The answer must be every line below that holds the word "Obelisk".

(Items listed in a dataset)
────────────────────────────────────────

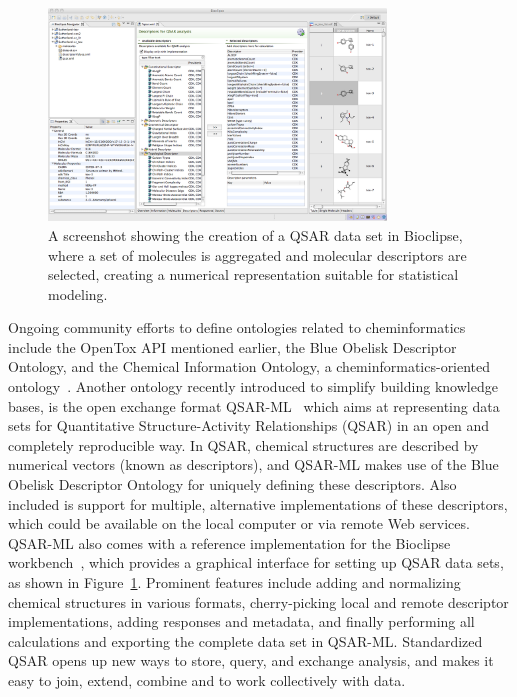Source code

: \documentclass[11pt]{book}
\begin{document}
\begin{figure}[bt]
\begin{center}
\includegraphics[width=0.8\textwidth]{graphics/qsar-collab.png}
\end{center}
\caption{A screenshot showing the creation of a QSAR data set in Bioclipse,
where a set of molecules is aggregated and molecular descriptors are
selected, creating a numerical representation suitable for statistical
modeling.}
\label{fig:qsarml}
\end{figure}

Ongoing community efforts to define ontologies related to cheminformatics include
the OpenTox API mentioned earlier, the Blue Obelisk Descriptor Ontology, and the
Chemical Information Ontology, a cheminformatics-oriented ontology~\cite{url:cheminf}. 
Another ontology recently introduced to simplify building knowledge bases, is
the open exchange format QSAR-ML~\cite{Spjuth:2010fk} which aims at representing data sets
for Quantitative Structure-Activity Relationships (QSAR) in an open and completely
reproducible way. In QSAR, chemical structures are described by numerical vectors
(known as descriptors), and QSAR-ML makes use of the Blue Obelisk Descriptor Ontology for
uniquely defining these descriptors. Also included is support for multiple, alternative
implementations of these descriptors, which could be available on the local computer
or via remote Web services. QSAR-ML also comes with a reference implementation for
the Bioclipse workbench~\cite{Spjuth2009,Spjuth2007}, which provides a graphical
interface for setting up QSAR data sets, as shown in Figure~\ref{fig:qsarml}.
Prominent features include adding and
normalizing chemical structures in various formats, cherry-picking local and
remote descriptor implementations, adding responses and metadata, and finally
performing all calculations and exporting the complete data set in QSAR-ML.
Standardized QSAR opens up new ways to store, query, and exchange analysis,
and makes it easy to join, extend, combine and to work collectively with data.
\end{document}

────────────────────────────────────────

* _Response to the task_
the OpenTox API mentioned earlier, the Blue Obelisk Descriptor Ontology, and the
(known as descriptors), and QSAR-ML makes use of the Blue Obelisk Descriptor Ontology for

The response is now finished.